• **Task objective**
Go through the records and count the lines where the string "初步完成了" occurs. Reply with the number only.
== Segment start ==
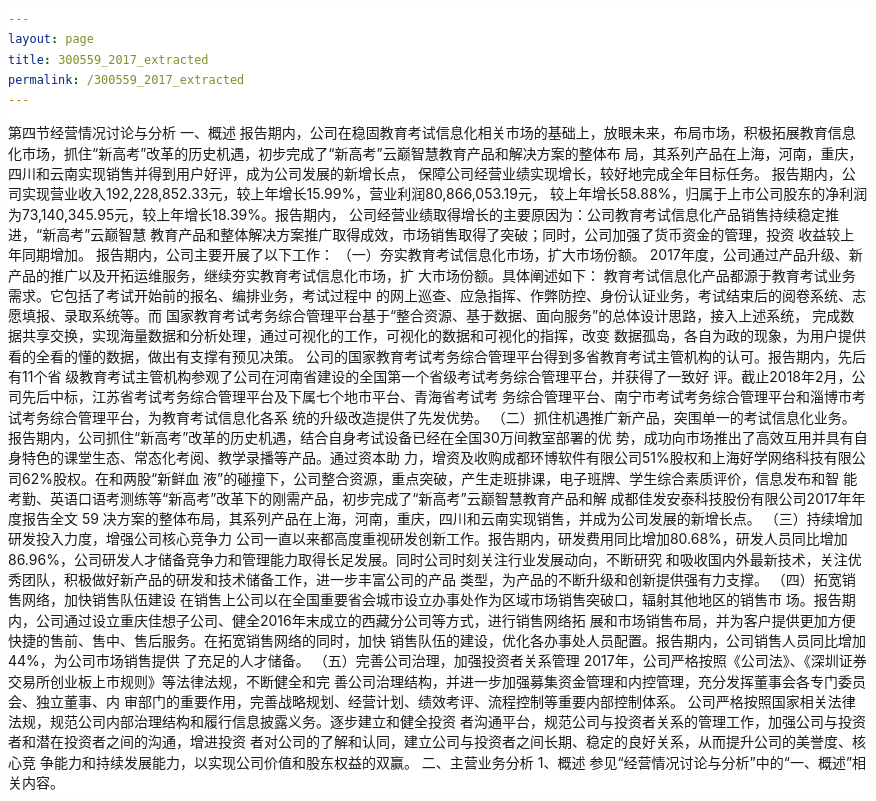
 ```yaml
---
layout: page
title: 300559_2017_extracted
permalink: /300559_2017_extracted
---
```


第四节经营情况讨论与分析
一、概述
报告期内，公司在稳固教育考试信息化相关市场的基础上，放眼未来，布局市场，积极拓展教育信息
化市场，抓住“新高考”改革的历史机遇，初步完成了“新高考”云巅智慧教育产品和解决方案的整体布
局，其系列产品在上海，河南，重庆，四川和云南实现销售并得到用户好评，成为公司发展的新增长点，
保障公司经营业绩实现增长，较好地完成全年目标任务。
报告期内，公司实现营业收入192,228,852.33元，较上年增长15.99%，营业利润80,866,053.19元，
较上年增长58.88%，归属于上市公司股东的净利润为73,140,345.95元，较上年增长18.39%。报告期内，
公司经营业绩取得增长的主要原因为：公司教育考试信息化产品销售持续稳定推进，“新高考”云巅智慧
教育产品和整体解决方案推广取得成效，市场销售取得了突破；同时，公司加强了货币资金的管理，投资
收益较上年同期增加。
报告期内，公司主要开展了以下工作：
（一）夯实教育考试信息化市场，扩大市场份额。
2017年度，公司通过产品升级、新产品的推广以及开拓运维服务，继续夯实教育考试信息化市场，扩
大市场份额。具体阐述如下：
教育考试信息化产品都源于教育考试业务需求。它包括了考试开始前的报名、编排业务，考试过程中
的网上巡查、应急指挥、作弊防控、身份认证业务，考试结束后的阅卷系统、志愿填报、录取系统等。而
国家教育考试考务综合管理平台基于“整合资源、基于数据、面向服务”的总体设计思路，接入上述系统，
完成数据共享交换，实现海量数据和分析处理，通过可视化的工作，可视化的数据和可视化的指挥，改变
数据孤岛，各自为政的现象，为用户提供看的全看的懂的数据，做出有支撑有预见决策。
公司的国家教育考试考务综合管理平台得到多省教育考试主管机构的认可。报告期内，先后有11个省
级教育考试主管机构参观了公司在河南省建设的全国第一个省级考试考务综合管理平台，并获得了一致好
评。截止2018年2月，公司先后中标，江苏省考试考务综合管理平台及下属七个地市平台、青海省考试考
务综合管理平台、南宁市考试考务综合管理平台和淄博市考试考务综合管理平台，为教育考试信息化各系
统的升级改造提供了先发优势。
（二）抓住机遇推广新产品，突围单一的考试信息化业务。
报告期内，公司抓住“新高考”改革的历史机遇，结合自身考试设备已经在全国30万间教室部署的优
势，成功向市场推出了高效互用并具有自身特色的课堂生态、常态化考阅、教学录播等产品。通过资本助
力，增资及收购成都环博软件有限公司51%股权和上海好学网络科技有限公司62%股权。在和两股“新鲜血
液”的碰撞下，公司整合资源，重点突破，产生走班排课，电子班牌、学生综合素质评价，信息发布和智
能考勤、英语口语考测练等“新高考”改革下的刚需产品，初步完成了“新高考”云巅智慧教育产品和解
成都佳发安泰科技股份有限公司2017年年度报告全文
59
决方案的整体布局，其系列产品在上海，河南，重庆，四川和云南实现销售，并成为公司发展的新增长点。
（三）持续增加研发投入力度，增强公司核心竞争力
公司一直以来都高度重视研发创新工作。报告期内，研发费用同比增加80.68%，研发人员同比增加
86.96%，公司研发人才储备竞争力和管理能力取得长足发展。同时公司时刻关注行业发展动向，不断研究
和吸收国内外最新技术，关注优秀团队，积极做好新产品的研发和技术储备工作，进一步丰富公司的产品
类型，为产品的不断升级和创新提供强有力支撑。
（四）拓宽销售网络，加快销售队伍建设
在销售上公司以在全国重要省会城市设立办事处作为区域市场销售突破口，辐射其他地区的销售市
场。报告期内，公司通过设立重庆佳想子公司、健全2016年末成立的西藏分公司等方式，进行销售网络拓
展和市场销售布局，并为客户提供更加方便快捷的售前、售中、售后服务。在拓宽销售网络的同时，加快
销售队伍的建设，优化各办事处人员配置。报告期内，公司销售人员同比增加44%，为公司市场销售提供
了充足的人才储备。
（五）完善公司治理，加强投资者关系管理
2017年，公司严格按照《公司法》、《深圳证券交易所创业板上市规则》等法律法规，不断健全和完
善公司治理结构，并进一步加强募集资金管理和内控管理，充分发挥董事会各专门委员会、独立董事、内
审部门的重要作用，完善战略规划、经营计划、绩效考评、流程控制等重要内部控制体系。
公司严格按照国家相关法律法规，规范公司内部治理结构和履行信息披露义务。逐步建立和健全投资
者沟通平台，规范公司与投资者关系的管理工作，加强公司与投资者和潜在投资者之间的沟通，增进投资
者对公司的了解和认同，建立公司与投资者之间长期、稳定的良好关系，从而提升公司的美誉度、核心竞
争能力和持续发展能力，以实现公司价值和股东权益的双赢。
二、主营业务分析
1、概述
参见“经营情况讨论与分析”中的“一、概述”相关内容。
== Segment end ==
• **Task output**
2